Kimse düşünmek istemiyor
* Ekonominin, politikanın, modanın hep iç içe olduğunu vurguluyorsunuz. Siz kendinizi entelektüel anlamda yetiştirmek için çabaladınız mı?
- Tabii ki. Kendini eğitmek çok önemlidir. Okula gidersiniz, üzerinize bazı kitapları fırlatırlar. Okulu bitirirsiniz, hiç bir halt beceremezsiniz. Ben düşünmeyi severim. Tek başıma oturup saatlerce düşünürüm bazen. Artık kimse düşünmek istemiyor. Herkes o kadar tembel ki arabayı bile internetten alıyorlar! K.çını kaldırıp denesene şu arabayı! Anlamıyorum gerçekten.
* 100 yaşınıza çok az kaldı. İnsan en çok hangi yaşlarda mutlu oluyor?
- Aman, amma saçma bir soru...
* Ne yapayım, sormam lazım.

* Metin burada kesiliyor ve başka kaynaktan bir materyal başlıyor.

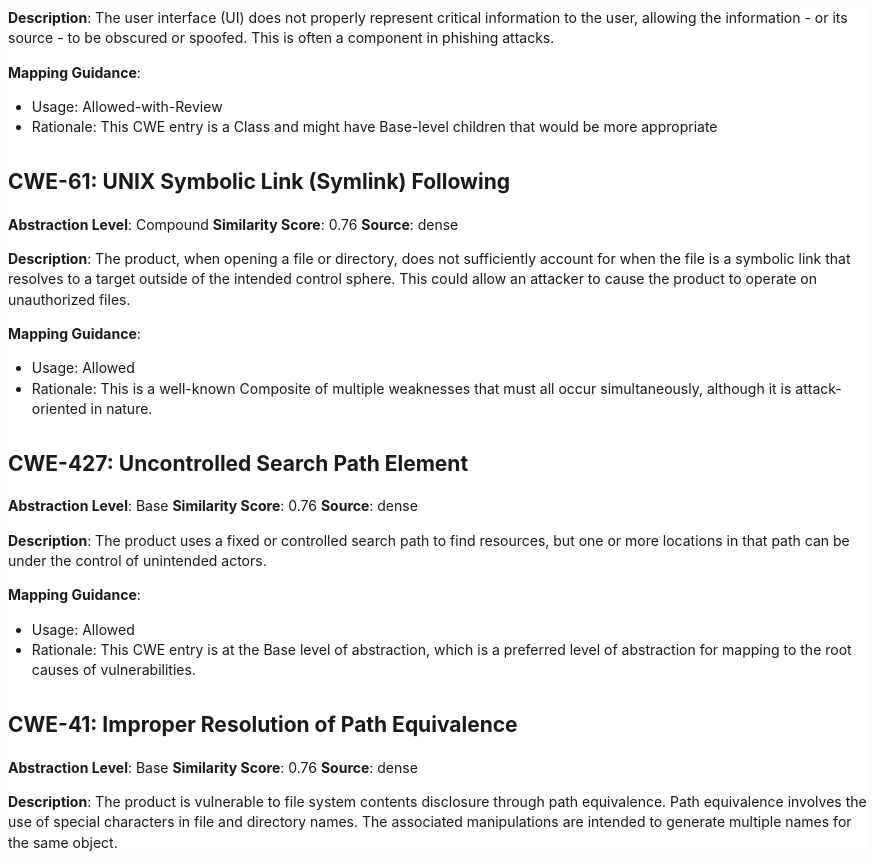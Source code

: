 **Description**:
The user interface (UI) does not properly represent critical information to the user, allowing the information - or its source - to be obscured or spoofed. This is often a component in phishing attacks.

**Mapping Guidance**:
- Usage: Allowed-with-Review
- Rationale: This CWE entry is a Class and might have Base-level children that would be more appropriate



## CWE-61: UNIX Symbolic Link (Symlink) Following
**Abstraction Level**: Compound
**Similarity Score**: 0.76
**Source**: dense

**Description**:
The product, when opening a file or directory, does not sufficiently account for when the file is a symbolic link that resolves to a target outside of the intended control sphere. This could allow an attacker to cause the product to operate on unauthorized files.

**Mapping Guidance**:
- Usage: Allowed
- Rationale: This is a well-known Composite of multiple weaknesses that must all occur simultaneously, although it is attack-oriented in nature.



## CWE-427: Uncontrolled Search Path Element
**Abstraction Level**: Base
**Similarity Score**: 0.76
**Source**: dense

**Description**:
The product uses a fixed or controlled search path to find resources, but one or more locations in that path can be under the control of unintended actors.

**Mapping Guidance**:
- Usage: Allowed
- Rationale: This CWE entry is at the Base level of abstraction, which is a preferred level of abstraction for mapping to the root causes of vulnerabilities.



## CWE-41: Improper Resolution of Path Equivalence
**Abstraction Level**: Base
**Similarity Score**: 0.76
**Source**: dense

**Description**:
The product is vulnerable to file system contents disclosure through path equivalence. Path equivalence involves the use of special characters in file and directory names. The associated manipulations are intended to generate multiple names for the same object.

Bir araştırmaya göre hayatta en mutlu yaş 63’müş. Doğru olabilir mi?
- Yahu, 63 yaşında nasıl hissettiğimi nereden hatırlayayım, ben 97 yaşına geldim! Deli mi ne!
İLK VE SON KEZ
Yeni evliydim. Bir yemek kitabına bakarak hayatımda ilk kez yemek pişirdim. Baktım, kocam bir şey söylemiyor, sordum:
- Ee, nasıl buldun yemeği?
- Bir şey söylemeyecek misin?
- Madem sordun, söyleyeyim. Ömrümde yediğim en berbat yemekti.
- İyi, sana bir daha asla yemek yapmayacağım.
“Harika!” yanıtını verince yemekle ilişkim sona ermiş oldu.